I’ve been sitting in the in between for almost three months now, and the hedonic treadmill has quietly been at work. Today, there is a sense of comfort and perhaps even contentment in the liminality, as I talk to the dog a little too frequently and bookend my days on the river track. The other day, as I walked and listened to Cole Cuchna breakdown Lauryn Hill’s 1998 album, ‘The Miseducation of Lauryn Hill’, I learned that the album, her first and only album after leaving the Fugees, is really an ode to living. When she was asked to describe the meaning behind the album title, she said she used the word ‘Miseducation’ to illustrate that her greatest learnings didn’t come from a book, or even from a time when life was going well. They arrived when she was challenged and hurt and forced to confront something. “When I thought I was my most wise, I was really not wise at all, and in my humility and in those places that most people wouldn’t expect the lesson to come from, that’s where I learned so much,” she said. “And so I termed the phrase ‘Miseducation’, not because it was a miseducation, per se, but just because it was contrary to what the world says is ‘education’. It was this education that came from life and experience and not necessarily [anything] academic… but related to living.”
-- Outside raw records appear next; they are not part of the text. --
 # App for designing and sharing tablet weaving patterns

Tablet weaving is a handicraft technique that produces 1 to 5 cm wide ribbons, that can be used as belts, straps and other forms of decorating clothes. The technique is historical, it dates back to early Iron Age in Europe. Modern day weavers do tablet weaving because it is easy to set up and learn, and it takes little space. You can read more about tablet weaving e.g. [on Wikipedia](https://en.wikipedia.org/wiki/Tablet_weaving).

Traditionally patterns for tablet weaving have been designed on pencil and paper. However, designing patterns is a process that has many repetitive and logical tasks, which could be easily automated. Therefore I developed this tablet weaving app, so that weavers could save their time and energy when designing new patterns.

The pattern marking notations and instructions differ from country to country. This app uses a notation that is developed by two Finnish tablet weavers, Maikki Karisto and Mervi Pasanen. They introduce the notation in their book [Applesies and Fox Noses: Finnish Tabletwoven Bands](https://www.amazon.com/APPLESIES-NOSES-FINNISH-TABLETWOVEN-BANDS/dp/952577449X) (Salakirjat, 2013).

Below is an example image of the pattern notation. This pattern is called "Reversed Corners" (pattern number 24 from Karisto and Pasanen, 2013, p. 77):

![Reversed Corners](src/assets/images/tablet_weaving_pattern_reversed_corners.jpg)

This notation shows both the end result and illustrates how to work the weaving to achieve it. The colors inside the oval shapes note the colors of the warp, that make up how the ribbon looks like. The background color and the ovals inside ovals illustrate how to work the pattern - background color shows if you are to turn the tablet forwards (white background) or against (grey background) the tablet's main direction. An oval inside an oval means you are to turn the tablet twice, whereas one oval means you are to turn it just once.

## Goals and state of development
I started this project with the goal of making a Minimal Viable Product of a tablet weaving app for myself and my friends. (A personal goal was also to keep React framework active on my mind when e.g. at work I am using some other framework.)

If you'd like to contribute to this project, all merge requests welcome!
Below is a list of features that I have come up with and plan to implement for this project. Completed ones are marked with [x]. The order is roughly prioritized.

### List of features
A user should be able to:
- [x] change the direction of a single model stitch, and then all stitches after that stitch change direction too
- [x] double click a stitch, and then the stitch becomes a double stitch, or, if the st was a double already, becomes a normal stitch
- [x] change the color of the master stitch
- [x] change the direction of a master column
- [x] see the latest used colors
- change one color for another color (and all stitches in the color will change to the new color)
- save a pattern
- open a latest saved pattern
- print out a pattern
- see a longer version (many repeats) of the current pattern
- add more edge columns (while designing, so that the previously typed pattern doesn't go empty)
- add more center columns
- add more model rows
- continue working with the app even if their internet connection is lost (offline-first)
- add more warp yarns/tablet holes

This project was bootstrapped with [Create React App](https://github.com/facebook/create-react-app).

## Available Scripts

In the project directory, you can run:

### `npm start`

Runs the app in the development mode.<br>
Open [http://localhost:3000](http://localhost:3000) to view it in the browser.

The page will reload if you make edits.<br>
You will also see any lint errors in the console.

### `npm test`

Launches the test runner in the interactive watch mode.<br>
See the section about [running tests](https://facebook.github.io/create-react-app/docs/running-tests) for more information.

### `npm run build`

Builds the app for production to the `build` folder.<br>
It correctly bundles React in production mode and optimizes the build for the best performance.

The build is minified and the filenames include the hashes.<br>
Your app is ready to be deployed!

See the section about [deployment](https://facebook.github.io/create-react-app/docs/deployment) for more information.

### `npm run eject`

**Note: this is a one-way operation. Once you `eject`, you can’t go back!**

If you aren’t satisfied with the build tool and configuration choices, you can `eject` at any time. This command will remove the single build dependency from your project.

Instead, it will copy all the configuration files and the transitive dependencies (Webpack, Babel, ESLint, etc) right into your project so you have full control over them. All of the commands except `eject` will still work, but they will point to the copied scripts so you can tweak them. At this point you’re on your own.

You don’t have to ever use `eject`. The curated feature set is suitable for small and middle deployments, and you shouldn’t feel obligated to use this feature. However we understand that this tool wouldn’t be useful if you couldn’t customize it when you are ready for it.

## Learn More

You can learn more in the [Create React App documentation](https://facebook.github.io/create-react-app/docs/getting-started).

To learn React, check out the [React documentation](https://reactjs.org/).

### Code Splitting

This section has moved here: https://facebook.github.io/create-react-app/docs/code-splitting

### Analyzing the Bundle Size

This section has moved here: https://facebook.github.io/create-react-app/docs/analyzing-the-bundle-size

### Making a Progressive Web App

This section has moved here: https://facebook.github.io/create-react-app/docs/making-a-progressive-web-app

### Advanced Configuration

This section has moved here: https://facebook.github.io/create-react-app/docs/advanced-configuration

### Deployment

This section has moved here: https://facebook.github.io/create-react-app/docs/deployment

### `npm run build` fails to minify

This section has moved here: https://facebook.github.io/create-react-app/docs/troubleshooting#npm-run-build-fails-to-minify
This liminal season has felt like a miseducation of sorts. In this period of time, where I have been challenged and hurt and forced to confront certain parts of myself, I expected to feel like an explorer without a compass. Yet, in the place where I didn’t expect the lesson to come from, in the place where I just expected to live in the mess, I have learned so much. Coming home has taught me that everything changes and nothing changes. Your life falls apart and you put it back together. Years go by without seeing old friends, but it feels like no time has passed when you finally do. Autumn sucks, until you don’t want it to end.
Related (and unrelated) recommendations:
I’ve recently read and loved Let Me Tell You What I Mean by Joan Didion, and Just Kids by Patti Smith. I’m so late to the Patti Smith party, but glad to finally be here. M Train is next on my list.
I loved this New Yorker article on vibes with my whole heart.
Heather Havrilesky, the resident advice columnist at New York, recently left the publication to write here on Substack full-time. I adore her work, and this post on making mistakes and overcoming shame is brilliant.
My life may have changed, but my obsession with playlists has not. Here is my annual playlist that includes every song that has brought me some joy over the year. It’s a mixed bag, but a fun bag.
I love a good celebrity profile and this British Vogue profile on Billie Eilish is worth a read, if you didn’t get around to reading it when it came out. The profile explores her recent transformation, new album, and choice feminism, among other things.
Dave Chappelle’s new podcast, The Midnight Miracle, is like sorbet for your ears. A mix of philosophy, music, and comedy. It is available on all the usual podcast platforms, but it is also going vinyl. Each episode is produced to fit on one side of a record.
This article on Australia becoming the new Hermit Kingdom, by Amelia Lester for Foreign Policy, went viral the other week and is worth a read.
This New Yorker article on the history of burnout is amazing. Read it.
Of course, the Dissect podcast. Here’s the Lauryn Hill episode I mentioned.
And Lauryn Hill’s 1998 album, ‘The Miseducation of Lauryn Hill’.